**Problem statement:**
Restate the data below, keeping every line the same.

**Dataset entries:**
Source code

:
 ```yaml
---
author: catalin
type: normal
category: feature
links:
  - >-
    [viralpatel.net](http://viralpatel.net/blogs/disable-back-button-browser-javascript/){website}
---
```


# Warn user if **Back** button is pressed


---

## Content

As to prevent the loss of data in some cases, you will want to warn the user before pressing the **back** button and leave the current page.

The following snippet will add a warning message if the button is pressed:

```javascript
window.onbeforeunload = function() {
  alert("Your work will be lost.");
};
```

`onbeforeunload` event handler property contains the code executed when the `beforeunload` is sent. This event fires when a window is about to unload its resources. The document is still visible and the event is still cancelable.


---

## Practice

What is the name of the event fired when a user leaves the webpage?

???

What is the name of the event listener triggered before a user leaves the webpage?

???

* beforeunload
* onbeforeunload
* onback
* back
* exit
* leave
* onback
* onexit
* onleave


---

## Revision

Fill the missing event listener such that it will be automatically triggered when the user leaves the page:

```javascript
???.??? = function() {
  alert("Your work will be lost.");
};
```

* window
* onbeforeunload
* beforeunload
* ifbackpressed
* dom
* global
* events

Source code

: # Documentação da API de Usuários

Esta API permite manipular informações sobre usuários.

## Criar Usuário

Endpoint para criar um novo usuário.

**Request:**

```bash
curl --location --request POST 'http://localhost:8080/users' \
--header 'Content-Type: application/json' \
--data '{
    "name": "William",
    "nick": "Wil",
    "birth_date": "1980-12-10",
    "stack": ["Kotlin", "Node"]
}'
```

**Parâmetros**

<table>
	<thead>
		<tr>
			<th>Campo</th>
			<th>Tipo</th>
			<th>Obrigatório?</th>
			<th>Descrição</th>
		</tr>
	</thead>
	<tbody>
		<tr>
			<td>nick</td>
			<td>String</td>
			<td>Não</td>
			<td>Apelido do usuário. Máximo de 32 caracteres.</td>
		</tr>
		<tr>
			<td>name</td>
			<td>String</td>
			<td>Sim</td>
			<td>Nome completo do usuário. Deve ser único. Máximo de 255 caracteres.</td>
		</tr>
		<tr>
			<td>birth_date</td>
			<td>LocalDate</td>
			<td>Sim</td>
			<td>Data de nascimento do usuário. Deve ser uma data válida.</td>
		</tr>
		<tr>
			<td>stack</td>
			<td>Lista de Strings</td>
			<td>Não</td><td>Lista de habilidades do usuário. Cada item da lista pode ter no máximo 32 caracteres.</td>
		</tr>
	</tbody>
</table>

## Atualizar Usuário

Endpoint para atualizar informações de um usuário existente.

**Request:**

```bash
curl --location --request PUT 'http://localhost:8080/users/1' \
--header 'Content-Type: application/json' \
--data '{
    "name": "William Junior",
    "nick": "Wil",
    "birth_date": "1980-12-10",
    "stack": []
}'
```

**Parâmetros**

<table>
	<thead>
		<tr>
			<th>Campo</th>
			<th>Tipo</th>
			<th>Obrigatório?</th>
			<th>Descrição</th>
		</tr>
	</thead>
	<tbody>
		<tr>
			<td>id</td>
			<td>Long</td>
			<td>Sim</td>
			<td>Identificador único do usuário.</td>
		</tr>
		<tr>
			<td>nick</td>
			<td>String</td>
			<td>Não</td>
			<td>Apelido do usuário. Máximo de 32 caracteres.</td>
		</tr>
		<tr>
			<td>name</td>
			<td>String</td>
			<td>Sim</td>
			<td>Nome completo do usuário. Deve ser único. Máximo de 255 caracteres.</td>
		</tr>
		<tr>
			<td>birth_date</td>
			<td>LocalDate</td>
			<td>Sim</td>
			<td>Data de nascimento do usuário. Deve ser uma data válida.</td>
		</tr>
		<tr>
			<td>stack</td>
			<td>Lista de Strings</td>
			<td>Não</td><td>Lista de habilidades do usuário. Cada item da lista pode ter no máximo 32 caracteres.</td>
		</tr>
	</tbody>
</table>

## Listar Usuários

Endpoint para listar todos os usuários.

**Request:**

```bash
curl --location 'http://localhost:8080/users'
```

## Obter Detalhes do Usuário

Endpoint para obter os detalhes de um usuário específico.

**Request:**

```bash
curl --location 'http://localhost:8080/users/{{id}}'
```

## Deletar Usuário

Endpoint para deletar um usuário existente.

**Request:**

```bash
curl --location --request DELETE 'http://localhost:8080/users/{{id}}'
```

**Your solution:**
Source code

:
 ```yaml
---
author: catalin
type: normal
category: feature
links:
  - >-
    [viralpatel.net](http://viralpatel.net/blogs/disable-back-button-browser-javascript/){website}
---
```


# Warn user if **Back** button is pressed


---

## Content

As to prevent the loss of data in some cases, you will want to warn the user before pressing the **back** button and leave the current page.

The following snippet will add a warning message if the button is pressed:

```javascript
window.onbeforeunload = function() {
  alert("Your work will be lost.");
};
```

`onbeforeunload` event handler property contains the code executed when the `beforeunload` is sent. This event fires when a window is about to unload its resources. The document is still visible and the event is still cancelable.


---

## Practice

What is the name of the event fired when a user leaves the webpage?

???

What is the name of the event listener triggered before a user leaves the webpage?

???

* beforeunload
* onbeforeunload
* onback
* back
* exit
* leave
* onback
* onexit
* onleave


---

## Revision

Fill the missing event listener such that it will be automatically triggered when the user leaves the page:

```javascript
???.??? = function() {
  alert("Your work will be lost.");
};
```

* window
* onbeforeunload
* beforeunload
* ifbackpressed
* dom
* global
* events

Source code

: # Documentação da API de Usuários

Esta API permite manipular informações sobre usuários.

## Criar Usuário

Endpoint para criar um novo usuário.

**Request:**

```bash
curl --location --request POST 'http://localhost:8080/users' \
--header 'Content-Type: application/json' \
--data '{
    "name": "William",
    "nick": "Wil",
    "birth_date": "1980-12-10",
    "stack": ["Kotlin", "Node"]
}'
```

**Parâmetros**

<table>
	<thead>
		<tr>
			<th>Campo</th>
			<th>Tipo</th>
			<th>Obrigatório?</th>
			<th>Descrição</th>
		</tr>
	</thead>
	<tbody>
		<tr>
			<td>nick</td>
			<td>String</td>
			<td>Não</td>
			<td>Apelido do usuário. Máximo de 32 caracteres.</td>
		</tr>
		<tr>
			<td>name</td>
			<td>String</td>
			<td>Sim</td>
			<td>Nome completo do usuário. Deve ser único. Máximo de 255 caracteres.</td>
		</tr>
		<tr>
			<td>birth_date</td>
			<td>LocalDate</td>
			<td>Sim</td>
			<td>Data de nascimento do usuário. Deve ser uma data válida.</td>
		</tr>
		<tr>
			<td>stack</td>
			<td>Lista de Strings</td>
			<td>Não</td><td>Lista de habilidades do usuário. Cada item da lista pode ter no máximo 32 caracteres.</td>
		</tr>
	</tbody>
</table>

## Atualizar Usuário

Endpoint para atualizar informações de um usuário existente.

**Request:**

```bash
curl --location --request PUT 'http://localhost:8080/users/1' \
--header 'Content-Type: application/json' \
--data '{
    "name": "William Junior",
    "nick": "Wil",
    "birth_date": "1980-12-10",
    "stack": []
}'
```

**Parâmetros**

<table>
	<thead>
		<tr>
			<th>Campo</th>
			<th>Tipo</th>
			<th>Obrigatório?</th>
			<th>Descrição</th>
		</tr>
	</thead>
	<tbody>
		<tr>
			<td>id</td>
			<td>Long</td>
			<td>Sim</td>
			<td>Identificador único do usuário.</td>
		</tr>
		<tr>
			<td>nick</td>
			<td>String</td>
			<td>Não</td>
			<td>Apelido do usuário. Máximo de 32 caracteres.</td>
		</tr>
		<tr>
			<td>name</td>
			<td>String</td>
			<td>Sim</td>
			<td>Nome completo do usuário. Deve ser único. Máximo de 255 caracteres.</td>
		</tr>
		<tr>
			<td>birth_date</td>
			<td>LocalDate</td>
			<td>Sim</td>
			<td>Data de nascimento do usuário. Deve ser uma data válida.</td>
		</tr>
		<tr>
			<td>stack</td>
			<td>Lista de Strings</td>
			<td>Não</td><td>Lista de habilidades do usuário. Cada item da lista pode ter no máximo 32 caracteres.</td>
		</tr>
	</tbody>
</table>

## Listar Usuários

Endpoint para listar todos os usuários.

**Request:**

```bash
curl --location 'http://localhost:8080/users'
```

## Obter Detalhes do Usuário

Endpoint para obter os detalhes de um usuário específico.

**Request:**

```bash
curl --location 'http://localhost:8080/users/{{id}}'
```

## Deletar Usuário

Endpoint para deletar um usuário existente.

**Request:**

```bash
curl --location --request DELETE 'http://localhost:8080/users/{{id}}'
```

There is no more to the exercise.